Bring Christmas Cactus into Light to Promote Holiday Blooming

Green Circle Growers - Tuesday, December 14, 2010

Commonly used as Christmas trees in hot southern climates that are too warm to nurture traditional Christmas pines, the Christmas Cactus (Schlumbergera) makes a beautiful stand-in for the Scotch and White Pines we North Americans decorate during the Christmas season. Around Christmas time, bell-shaped red flowers sprout from the tips of the plant’s flat, branching green leaves, creating a colorful, natural decoration that needs no embellishment.
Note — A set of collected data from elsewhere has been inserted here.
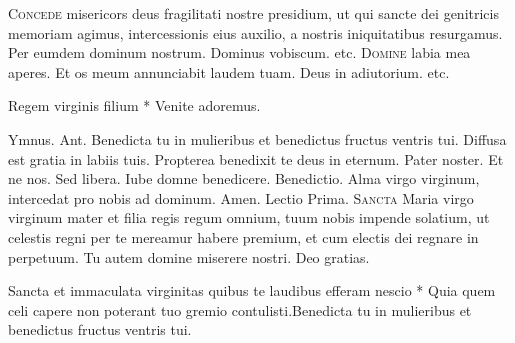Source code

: \begin{multicols*}{2}
\lettrine[lines=2]{\zallmancaps \color{Blue} C}{oncede} misericors deus fragilitati nostre presidium, ut qui sancte dei genitricis memoriam agimus, intercessionis eius auxilio, a nostris iniquitatibus resurgamus. Per eumdem dominum nostrum. Dominus vobiscum. etc.
{\color{Red} }
\lettrine[lines=2]{\zallmancaps \color{Red} D}{omine} labia mea aperes. Et os meum annunciabit laudem tuam. Deus in adiutorium. etc.
\begin{invitatory-full}
{Regem virginis filium * Venite adoremus.}
\end{invitatory-full}
{\color{Red} Ymnus.}
{\color{Red} Ant.} Benedicta tu in mulieribus et benedictus fructus ventris tui.
\V Diffusa est gratia in labiis tuis. \R Propterea benedixit te deus in eternum. Pater noster. Et ne nos. Sed libera. Iube domne benedicere. {\color{Red} Benedictio.} Alma virgo virginum, intercedat pro nobis ad dominum. Amen. {\color{Red} Lectio Prima.}
\lettrine[lines=2]{\zallmancaps \color{Blue} S}{ancta} Maria virgo virginum mater et filia regis regum omnium, tuum nobis impende solatium, ut celestis regni per te mereamur habere premium, et cum electis dei regnare in perpetuum. Tu autem domine miserere nostri. Deo gratias.
\begin{responsory}
{Sancta et immaculata virginitas quibus te laudibus efferam nescio * Quia quem celi capere non poterant tuo gremio contulisti.}{Benedicta tu in mulieribus et benedictus fructus ventris tui.}
\end{responsory}

\end{multicols*}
Native to South American rain forests, the Christmas Cactus were originally forest cacti that grew at higher elevations. It is particularly prolific in Brazil where it grows in abundance in the wild. In its natural habitat, it is pollinated by hummingbirds.
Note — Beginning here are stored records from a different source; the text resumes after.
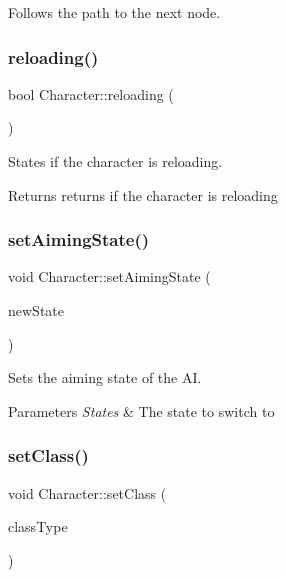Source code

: Follows the path to the next node. 

\mbox{\label{class_character_ad92a87727c942a1ff05e09cceaca1398}} 
\subsubsection{\texorpdfstring{reloading()}{reloading()}}
{\footnotesize\ttfamily bool Character\+::reloading (\begin{DoxyParamCaption}{ }\end{DoxyParamCaption})}



States if the character is reloading. 

\begin{DoxyReturn}{Returns}
returns if the character is reloading 
\end{DoxyReturn}
\mbox{\label{class_character_a4fdc243fc7681fa8fd8dec2cbed595fe}} 
\subsubsection{\texorpdfstring{set\+Aiming\+State()}{setAimingState()}}
{\footnotesize\ttfamily void Character\+::set\+Aiming\+State (\begin{DoxyParamCaption}\item[{\hyperlink{_character_8h_a808e5cd4979462d3bbe3070d7d147444}{States}}]{new\+State }\end{DoxyParamCaption})}



Sets the aiming state of the AI. 


\begin{DoxyParams}{Parameters}
{\em States} & The state to switch to \\
\hline
\end{DoxyParams}
\mbox{\label{class_character_a87ea11fe81e35a6efb7d465b01b10332}} 
\subsubsection{\texorpdfstring{set\+Class()}{setClass()}}
{\footnotesize\ttfamily void Character\+::set\+Class (\begin{DoxyParamCaption}\item[{\hyperlink{_weapon_8h_ab84a9103ee8e782337e098ae19af7a29}{class\+Type}}]{class\+Type }\end{DoxyParamCaption})}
Christmas cacti need a good source of indirect sunlight and thrive in temperatures between 60 and 70 degrees Fahrenheit. These plants require relatively high humidity and should be kept away from heat sources such as heating vents, wood stoves and fireplaces that can cause excessive drying. If leaves become too dry, they will shrivel and fall off. Excessive watering should also be avoided as it can also cause your Christmas cactus to fail. Never allow your cactus to sit in standing water. Water your plant approximately once a week when the top of the soil feels dry to the touch.

To ensure beautiful and prolific blooming year after year, prune your Christmas cactus after the final bloom withers and dies. In the summer, you can move your Christmas cactus outdoors where these unusual plants make interesting patio plants or garden accents. Locate your cactus in a shady spot where it will not receive direct sunlight. In October, place the plant in a dark closet or cupboard to allow it to go dormant. At Thanksgiving, bring your plant out of the dark and place it where it will receive indirect sunlight to trigger a new bloom cycle. With proper care, your Christmas cactus should bloom during the Christmas holidays for years to come.